Task brief:
Which lines of the records below contain the word "tspf"? Copy each of them out.

Dataset records:
--
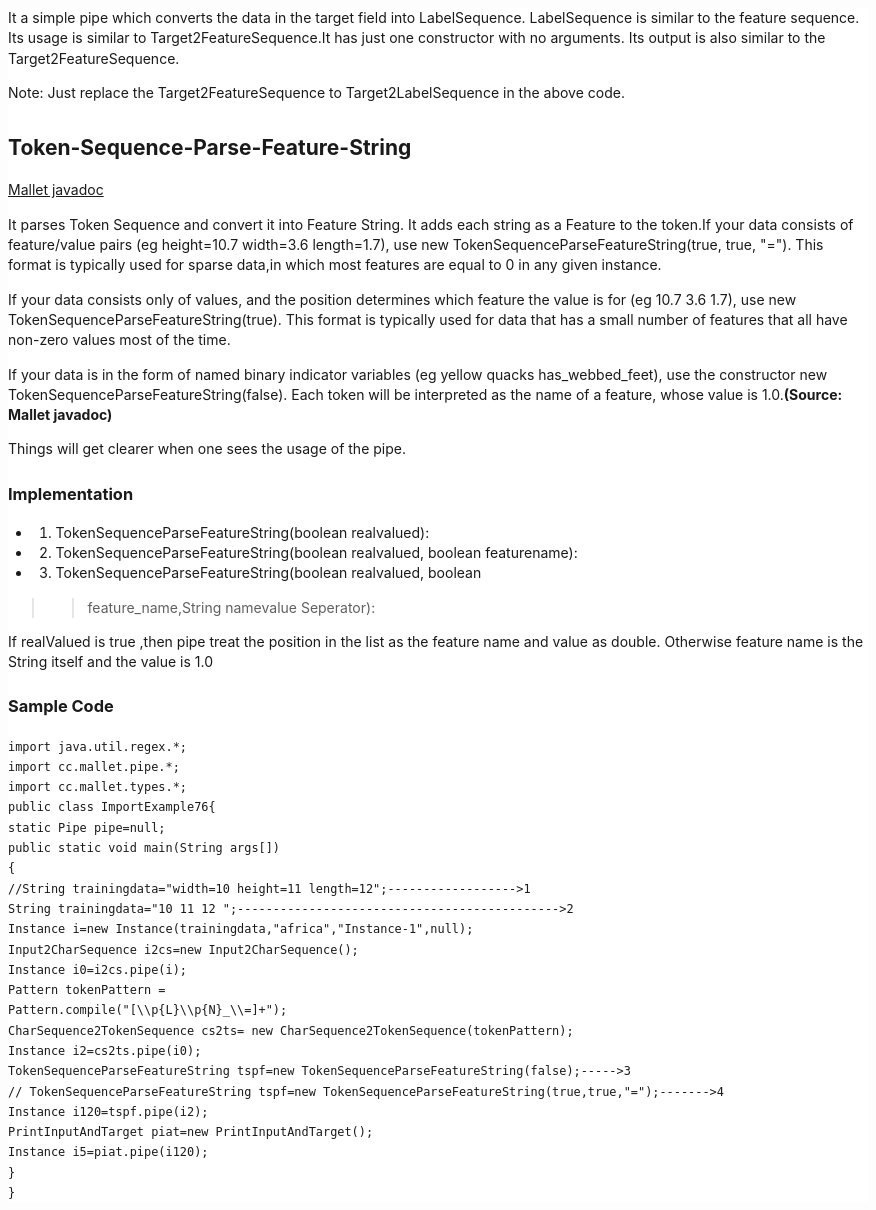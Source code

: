 
It a simple pipe which converts the data in the target field into LabelSequence. LabelSequence is similar to the feature sequence. Its usage is similar to Target2FeatureSequence.It has just one constructor with no arguments. Its output is also similar to the Target2FeatureSequence.

Note: Just replace the Target2FeatureSequence to Target2LabelSequence in the above code.

## Token-Sequence-Parse-Feature-String ##
[Mallet javadoc](http://mallet.cs.umass.edu/api/cc/mallet/pipe/TokenSequenceParseFeatureString.html)

It parses Token Sequence and convert it into Feature String. It adds each string as a Feature to the token.If your data consists of feature/value pairs (eg height=10.7 width=3.6 length=1.7), use new TokenSequenceParseFeatureString(true, true, "="). This format is typically used for sparse data,in which most features are equal to 0 in any given instance.

If your data consists only of values, and the position determines which feature the value is for (eg 10.7 3.6 1.7), use new TokenSequenceParseFeatureString(true). This format is typically used for data that has a small number of features that all have non-zero values most of the time.

If your data is in the form of named binary indicator variables (eg yellow quacks has\_webbed\_feet), use the constructor new TokenSequenceParseFeatureString(false). Each token will be interpreted as the name of a feature, whose value is 1.0.**(Source: Mallet javadoc)**

Things will get clearer when one sees the usage of the pipe.

### Implementation ###
  * 1) TokenSequenceParseFeatureString(boolean realvalued):
  * 2) TokenSequenceParseFeatureString(boolean realvalued, boolean featurename):
  * 3) TokenSequenceParseFeatureString(boolean realvalued, boolean
> > feature\_name,String namevalue Seperator):

If realValued is true ,then pipe treat the position in the list as the feature name and
value as double. Otherwise feature name is the String itself and the value is 1.0


### Sample Code ###
```
import java.util.regex.*;
import cc.mallet.pipe.*;
import cc.mallet.types.*;
public class ImportExample76{
static Pipe pipe=null;
public static void main(String args[])
{
//String trainingdata="width=10 height=11 length=12";------------------>1
String trainingdata="10 11 12 ";--------------------------------------------->2
Instance i=new Instance(trainingdata,"africa","Instance-1",null);
Input2CharSequence i2cs=new Input2CharSequence();
Instance i0=i2cs.pipe(i);
Pattern tokenPattern =
Pattern.compile("[\\p{L}\\p{N}_\\=]+");
CharSequence2TokenSequence cs2ts= new CharSequence2TokenSequence(tokenPattern);
Instance i2=cs2ts.pipe(i0);
TokenSequenceParseFeatureString tspf=new TokenSequenceParseFeatureString(false);----->3
// TokenSequenceParseFeatureString tspf=new TokenSequenceParseFeatureString(true,true,"=");------->4
Instance i120=tspf.pipe(i2);
PrintInputAndTarget piat=new PrintInputAndTarget();
Instance i5=piat.pipe(i120);
}
}
```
--
Exercise response:
TokenSequenceParseFeatureString tspf=new TokenSequenceParseFeatureString(false);----->3
// TokenSequenceParseFeatureString tspf=new TokenSequenceParseFeatureString(true,true,"=");------->4
Instance i120=tspf.pipe(i2);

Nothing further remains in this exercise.